WORK REQUIRED: Every line from the one containing "<!--Description of the" to the one containing "## Getting Started" in the records below, both included, must be set down exactly, and no other line.

---- DATA

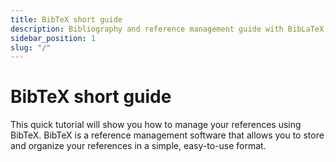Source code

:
 ```yaml
---
title: BibTeX short guide
description: Bibliography and reference management guide with BibLaTeX, CiteDrive and Overleaf.
sidebar_position: 1
slug: "/"
---
```


# BibTeX short guide

This quick tutorial will show you how to manage your references using BibTeX. BibTeX is a reference management software that allows you to store and organize your references in a simple, easy-to-use format. 
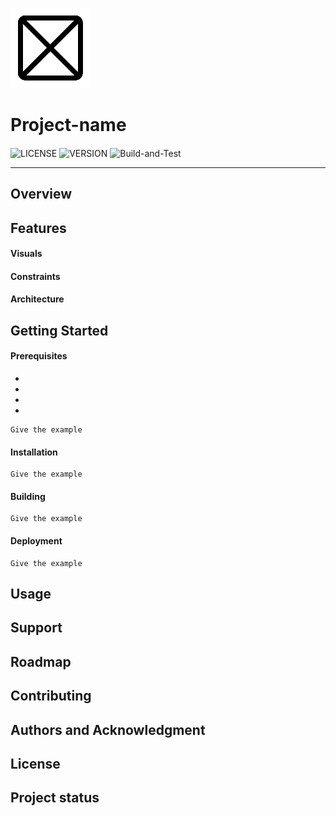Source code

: ![icon](icon.png)
# Project-name
<!--Choose a self-explaining name for your project.-->

#### <!--Badges-->

<!--On some READMEs, you may see small images that convey metadata, such as whether or not all the tests are passing for the project. You can use [Shields](http://shields.io/) to add some to your README. Many services also have instructions for adding a badge.-->

![LICENSE](https://img.shields.io/github/license/andreykarinskiy/CS-Template-Repository)
![VERSION](https://img.shields.io/github/v/release/andreykarinskiy/CS-Template-Repository?include_prereleases)
![Build-and-Test](https://github.com/andreykarinskiy/CS-Template-Repository/workflows/Build-and-Test/badge.svg?branch=master)

------



## Overview

<!--Let people know what your project can do specifically. Provide context and add a link to any reference visitors might be unfamiliar with. A list of **Features** or a **Background** subsection can also be added here. If there are alternatives to your project, this is a good place to list differentiating factors.-->



## Features

####  Visuals

<!--Depending on what you are making, it can be a good idea to include screenshots or even a video (you'll frequently see GIFs rather than actual videos). Tools like ttygif can help, but check out Asciinema for a more sophisticated method.-->

#### Constraints

<!--Enumeration of all non-functional requirements and restrictions directly related to the installation and launch of the product.-->

#### Architecture

<!--Description of the product architecture in accordance with one of the documentation templates. A brief overview of the basic architectural ideas is recommended. It is also highly recommended to present these ideas graphically in the form of uml-diagrams.-->



## Getting Started

<!--These instructions will get you a copy of the project up and running on your local machine for development and testing purposes. See deployment for notes on how to deploy the project on a live system.-->

<!--Within a particular ecosystem, there may be a common way of installing things, such as using Yarn, NuGet, or Homebrew. However, consider the possibility that whoever is reading your README is a novice and would like more guidance. Listing specific steps helps remove ambiguity and gets people to using your project as quickly as possible. If it only runs in a specific context like a particular programming language version or operating system or has dependencies that have to be installed manually, also add a **Requirements** subsection.-->



#### Prerequisites

<!--What things you need to install the software and how to install them-->

- <!--One-->
- <!--Two-->
- <!--Three-->
- <!--Four-->

```
Give the example
```



#### Installation

<!--A step by step series of examples that tell you how to get a development env running-->

<!--Say what the step will be-->

```
Give the example
```



#### Building

<!--A description of the steps that should be taken to locally build the project. There should also be a description of how to configure the software environment, run unit tests, code quality analyzers, and so on.-->

```
Give the example
```



#### Deployment

<!--Add additional notes about how to deploy this on a live system.-->

```
Give the example
```



## Usage

<!--Use examples liberally, and show the expected output if you can. It's helpful to have inline the smallest example of usage that you can demonstrate, while providing links to more sophisticated examples if they are too long to reasonably include in the README.-->



## Support

<!--Tell people where they can go to for help. It can be any combination of an issue tracker, a chat room, an email address, etc.-->



## Roadmap

<!--If you have ideas for releases in the future, it is a good idea to list them in the README.-->



## Contributing

<!--State if you are open to contributions and what your requirements are for accepting them.-->

<!--For people who want to make changes to your project, it's helpful to have some documentation on how to get started. Perhaps there is a script that they should run or some environment variables that they need to set. Make these steps explicit. These instructions could also be useful to your future self.-->

<!--You can also document commands to lint the code or run tests. These steps help to ensure high code quality and reduce the likelihood that the changes inadvertently break something. Having instructions for running tests is especially helpful if it requires external setup, such as starting a Selenium server for testing in a browser.-->



## Authors and Acknowledgment

<!--Show your appreciation to those who have contributed to the project.-->



## License

<!--For open source projects, say how it is licensed.-->



## Project status

<!--If you have run out of energy or time for your project, put a note at the top of the README saying that development has slowed down or stopped completely. Someone may choose to fork your project or volunteer to step in as a maintainer or owner, allowing your project to keep going. You can also make an explicit request for maintainers.-->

--------

COMPLETED EXERCISE:
<!--Description of the product architecture in accordance with one of the documentation templates. A brief overview of the basic architectural ideas is recommended. It is also highly recommended to present these ideas graphically in the form of uml-diagrams.-->



## Getting Started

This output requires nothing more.